* **WHAT YOU NEED TO DO**: What you write must match exactly the lines from the one with "然后才开始进入启动状态，展示" through the last line of the material below.

--- RECORDS TO PROCESS Enclosed Below ---

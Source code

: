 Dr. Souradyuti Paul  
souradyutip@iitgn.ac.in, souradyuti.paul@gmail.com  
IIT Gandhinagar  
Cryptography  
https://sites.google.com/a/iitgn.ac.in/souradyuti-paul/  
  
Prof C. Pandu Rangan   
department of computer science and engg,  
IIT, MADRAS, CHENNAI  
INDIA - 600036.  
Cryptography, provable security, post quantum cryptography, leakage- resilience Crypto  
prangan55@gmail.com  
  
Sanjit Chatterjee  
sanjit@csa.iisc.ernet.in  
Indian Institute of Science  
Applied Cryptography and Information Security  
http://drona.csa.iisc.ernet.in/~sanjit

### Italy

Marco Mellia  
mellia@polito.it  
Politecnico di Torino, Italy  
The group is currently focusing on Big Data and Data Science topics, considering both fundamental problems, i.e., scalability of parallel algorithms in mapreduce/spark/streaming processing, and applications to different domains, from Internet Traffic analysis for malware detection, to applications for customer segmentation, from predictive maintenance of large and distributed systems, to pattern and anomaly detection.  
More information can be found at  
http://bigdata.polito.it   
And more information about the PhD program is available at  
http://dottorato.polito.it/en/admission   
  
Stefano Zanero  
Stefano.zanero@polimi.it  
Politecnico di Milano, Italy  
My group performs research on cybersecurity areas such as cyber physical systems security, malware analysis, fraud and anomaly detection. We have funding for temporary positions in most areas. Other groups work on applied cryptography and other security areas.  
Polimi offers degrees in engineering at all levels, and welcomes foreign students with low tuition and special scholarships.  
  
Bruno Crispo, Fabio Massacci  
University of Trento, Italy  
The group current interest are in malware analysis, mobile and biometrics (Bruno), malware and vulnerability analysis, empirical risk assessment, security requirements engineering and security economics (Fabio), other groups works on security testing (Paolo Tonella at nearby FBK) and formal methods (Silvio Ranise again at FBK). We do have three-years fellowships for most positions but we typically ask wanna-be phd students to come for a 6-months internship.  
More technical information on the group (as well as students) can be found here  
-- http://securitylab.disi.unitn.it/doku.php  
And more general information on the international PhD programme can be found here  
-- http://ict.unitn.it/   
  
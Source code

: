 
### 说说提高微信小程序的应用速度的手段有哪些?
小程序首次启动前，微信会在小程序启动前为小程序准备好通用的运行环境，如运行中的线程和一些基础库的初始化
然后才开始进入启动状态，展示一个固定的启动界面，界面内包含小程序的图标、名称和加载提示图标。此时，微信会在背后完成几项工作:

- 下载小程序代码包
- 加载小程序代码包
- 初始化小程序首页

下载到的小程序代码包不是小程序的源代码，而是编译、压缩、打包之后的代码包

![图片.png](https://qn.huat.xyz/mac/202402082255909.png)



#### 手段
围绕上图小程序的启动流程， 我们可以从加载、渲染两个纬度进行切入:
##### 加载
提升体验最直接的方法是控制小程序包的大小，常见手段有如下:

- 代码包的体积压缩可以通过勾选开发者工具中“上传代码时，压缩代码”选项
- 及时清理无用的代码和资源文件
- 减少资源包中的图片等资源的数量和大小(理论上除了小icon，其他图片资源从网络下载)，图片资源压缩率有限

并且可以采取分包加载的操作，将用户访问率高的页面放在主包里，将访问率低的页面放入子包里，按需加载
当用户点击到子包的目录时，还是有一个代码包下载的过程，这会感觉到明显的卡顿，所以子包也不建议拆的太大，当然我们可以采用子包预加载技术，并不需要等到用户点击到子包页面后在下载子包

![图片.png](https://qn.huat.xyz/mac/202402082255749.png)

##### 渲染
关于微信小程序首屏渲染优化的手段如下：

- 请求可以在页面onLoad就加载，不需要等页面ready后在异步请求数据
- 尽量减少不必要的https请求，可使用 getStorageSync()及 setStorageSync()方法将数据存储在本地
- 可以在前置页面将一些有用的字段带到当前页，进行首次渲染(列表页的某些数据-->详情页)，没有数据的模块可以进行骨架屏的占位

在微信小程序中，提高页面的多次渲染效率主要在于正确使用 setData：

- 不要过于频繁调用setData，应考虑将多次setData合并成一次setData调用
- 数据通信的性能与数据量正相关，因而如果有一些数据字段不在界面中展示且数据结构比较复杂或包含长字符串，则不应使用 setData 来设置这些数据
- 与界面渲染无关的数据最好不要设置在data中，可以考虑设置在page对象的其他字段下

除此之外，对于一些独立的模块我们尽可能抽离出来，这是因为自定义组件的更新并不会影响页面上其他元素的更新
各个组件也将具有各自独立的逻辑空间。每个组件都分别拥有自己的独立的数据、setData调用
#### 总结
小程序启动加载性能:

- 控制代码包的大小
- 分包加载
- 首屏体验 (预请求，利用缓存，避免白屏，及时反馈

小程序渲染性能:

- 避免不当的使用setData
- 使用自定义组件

--- End of Enclosed RECORDS TO PROCESS ---

* **EXERCISE RESULT**:
然后才开始进入启动状态，展示一个固定的启动界面，界面内包含小程序的图标、名称和加载提示图标。此时，微信会在背后完成几项工作:

- 下载小程序代码包
- 加载小程序代码包
- 初始化小程序首页

下载到的小程序代码包不是小程序的源代码，而是编译、压缩、打包之后的代码包

![图片.png](https://qn.huat.xyz/mac/202402082255909.png)



#### 手段
围绕上图小程序的启动流程， 我们可以从加载、渲染两个纬度进行切入:
##### 加载
提升体验最直接的方法是控制小程序包的大小，常见手段有如下:

- 代码包的体积压缩可以通过勾选开发者工具中“上传代码时，压缩代码”选项
- 及时清理无用的代码和资源文件
- 减少资源包中的图片等资源的数量和大小(理论上除了小icon，其他图片资源从网络下载)，图片资源压缩率有限

并且可以采取分包加载的操作，将用户访问率高的页面放在主包里，将访问率低的页面放入子包里，按需加载
当用户点击到子包的目录时，还是有一个代码包下载的过程，这会感觉到明显的卡顿，所以子包也不建议拆的太大，当然我们可以采用子包预加载技术，并不需要等到用户点击到子包页面后在下载子包

![图片.png](https://qn.huat.xyz/mac/202402082255749.png)

##### 渲染
关于微信小程序首屏渲染优化的手段如下：

- 请求可以在页面onLoad就加载，不需要等页面ready后在异步请求数据
- 尽量减少不必要的https请求，可使用 getStorageSync()及 setStorageSync()方法将数据存储在本地
- 可以在前置页面将一些有用的字段带到当前页，进行首次渲染(列表页的某些数据-->详情页)，没有数据的模块可以进行骨架屏的占位

在微信小程序中，提高页面的多次渲染效率主要在于正确使用 setData：

- 不要过于频繁调用setData，应考虑将多次setData合并成一次setData调用
- 数据通信的性能与数据量正相关，因而如果有一些数据字段不在界面中展示且数据结构比较复杂或包含长字符串，则不应使用 setData 来设置这些数据
- 与界面渲染无关的数据最好不要设置在data中，可以考虑设置在page对象的其他字段下

除此之外，对于一些独立的模块我们尽可能抽离出来，这是因为自定义组件的更新并不会影响页面上其他元素的更新
各个组件也将具有各自独立的逻辑空间。每个组件都分别拥有自己的独立的数据、setData调用
#### 总结
小程序启动加载性能:

- 控制代码包的大小
- 分包加载
- 首屏体验 (预请求，利用缓存，避免白屏，及时反馈

小程序渲染性能:

- 避免不当的使用setData
- 使用自定义组件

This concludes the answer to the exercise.